Australian wine exports declined by 8 per cent in value to $2.34 billion and 6% in volume to 613 million litres in 2025, according to Wine Australia’s Export Report. The average value of exports decreased by 3% to $3.81 per litre Free on Board (FOB).
The reduction in overall exports was largely driven by declines in the value of exports to mainland China and the United States (US) and in volume to the United Kingdom (UK). However, there were markets recording value growth for Australian wine including Canada, Singapore, Thailand and Malaysia indicating areas of opportunity for ongoing market diversification.
Peter Bailey, manager of market insights at Wine Australia, said the overall weakened export performance is consistent with the long-term trend of declining wine consumption in major markets around the world.
“Consumers are reducing overall alcohol consumption in line with wellness trends and in order to save money as the cost of living increases. For wine exporters around the world, trade barriers and regional conflicts are also making it more difficult and costly to get product into markets,” Bailey said.
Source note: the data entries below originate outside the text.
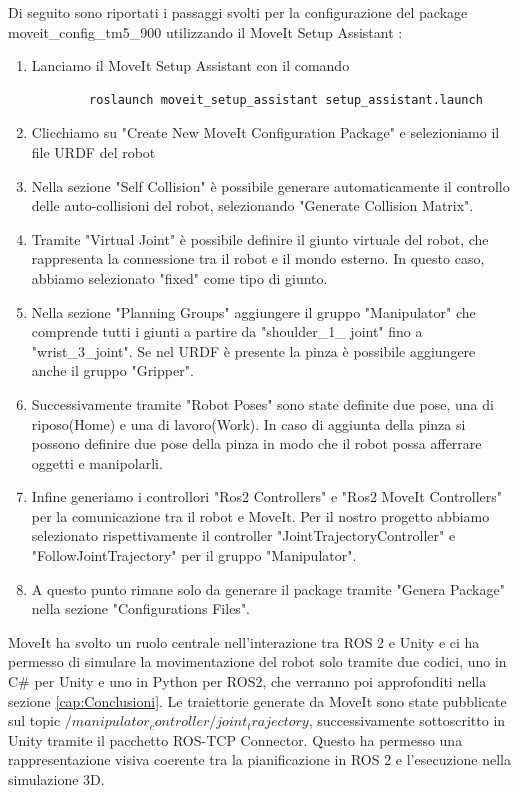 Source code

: \documentclass[11pt]{report}
\begin{document}
Di seguito sono riportati i passaggi svolti per la configurazione del package moveit\_config\_tm5\_900 utilizzando il MoveIt Setup Assistant \cite{Moveit_tutorial}: 
\begin{enumerate}
    \item Lanciamo il MoveIt Setup Assistant con il comando \begin{verbatim}
        roslaunch moveit_setup_assistant setup_assistant.launch
    \end{verbatim}
    \item Clicchiamo su "Create New MoveIt Configuration Package" e selezioniamo il file URDF del robot
    \item Nella sezione "Self Collision" è possibile generare automaticamente il controllo delle auto-collisioni del robot, selezionando "Generate Collision Matrix".
    \item Tramite "Virtual Joint" è possibile definire il giunto virtuale del robot, che rappresenta la connessione tra il robot e il mondo esterno. In questo caso, abbiamo selezionato "fixed" come tipo di giunto.
    \item Nella sezione "Planning Groups" aggiungere il gruppo "Manipulator" che comprende tutti i giunti a partire da "shoulder\_1\_ joint" fino a "wrist\_3\_joint". Se nel URDF è presente la pinza è possibile aggiungere anche il gruppo "Gripper".
    \item Successivamente tramite "Robot Poses" sono state definite due pose, una di riposo(Home) e una di lavoro(Work). In caso di aggiunta della pinza si possono definire due pose della pinza in modo che il robot possa afferrare oggetti e manipolarli.
    \item Infine generiamo i controllori "Ros2 Controllers" e "Ros2 MoveIt Controllers" per la comunicazione tra il robot e MoveIt. Per il nostro progetto abbiamo selezionato rispettivamente il controller "JointTrajectoryController" e "FollowJointTrajectory" per il gruppo "Manipulator".
    \item A questo punto rimane solo da generare il package tramite "Genera Package" nella sezione "Configurations Files".
\end{enumerate}

MoveIt ha svolto un ruolo centrale nell’interazione tra ROS 2 e Unity e ci ha permesso di simulare la movimentazione del robot solo tramite due codici, uno in C\# per Unity e uno in Python per ROS2, che verranno poi approfonditi nella sezione \ref{cap:Conclusioni}. Le traiettorie generate da MoveIt sono state pubblicate sul topic $/manipulator_controller/joint_trajectory$, successivamente sottoscritto in Unity tramite il pacchetto ROS-TCP Connector. Questo ha permesso una rappresentazione visiva coerente tra la pianificazione in ROS 2 e l’esecuzione nella simulazione 3D.
\end{document}
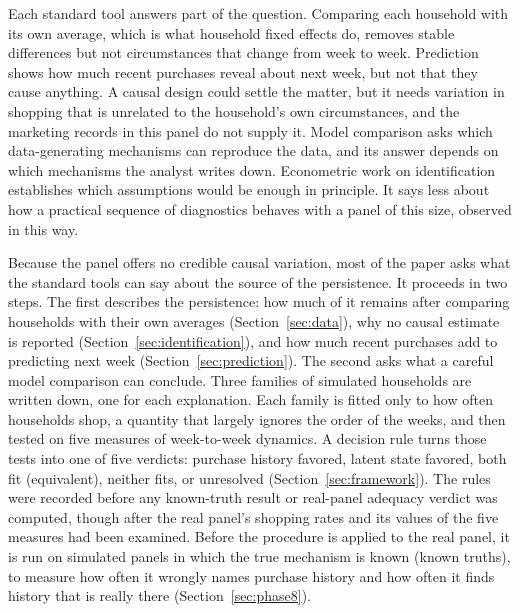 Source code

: \documentclass[11pt]{article}
\begin{document}
Each standard tool answers part of the question. Comparing each household with its own
average, which is what household fixed effects do, removes stable differences but not
circumstances that change from week to week. Prediction shows how much recent purchases
reveal about next week, but not that they cause anything. A causal design could settle the
matter, but it needs variation in shopping that is unrelated to the household's own
circumstances, and the marketing records in this panel do not supply it. Model comparison
asks which data-generating mechanisms can reproduce the data, and its answer depends on which
mechanisms the analyst writes down. Econometric work on identification
\citep{honore_kyriazidou,torgovitsky2019} establishes which assumptions would be enough in
principle. It says less about how a practical sequence of diagnostics behaves with a panel
of this size, observed in this way.

Because the panel offers no credible causal variation, most of the paper asks what the
standard tools can say about the source of the persistence. It proceeds in two steps. The
first describes the persistence: how much of it remains after comparing households with
their own averages (Section~\ref{sec:data}), why no causal estimate is reported
(Section~\ref{sec:identification}), and how much recent purchases add to predicting next week
(Section~\ref{sec:prediction}). The second asks what a careful model comparison can conclude.
Three families of simulated households are written down, one for each explanation. Each
family is fitted only to how often households shop, a quantity that largely ignores the order
of the weeks, and then tested on five measures of week-to-week dynamics. A decision rule turns those
tests into one of five verdicts: purchase history favored, latent state favored, both fit
(equivalent), neither fits, or unresolved (Section~\ref{sec:framework}). The rules were recorded before any
known-truth result or real-panel adequacy verdict was computed, though after the real panel's
shopping rates and its values of the five measures had been examined. Before the procedure is
applied to the real panel, it is run on simulated
panels in which the true mechanism is known (known truths), to measure how often it wrongly
names purchase history and how often it finds history that is really there
(Section~\ref{sec:phase8}).
\end{document}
Exports to mainland China had the biggest impact on the decline in value, as shipments to the market were down by 17% year-on-year to $755 million, following the initial restocking period after the removal of import tariffs on Australian wine.
“While the re-opening of the mainland China market at the end of March 2024 provided some temporary relief in the decline in total exports, the Chinese wine market is one third of the size it was five years ago – impacting both domestically produced and imported wines,” Bailey said.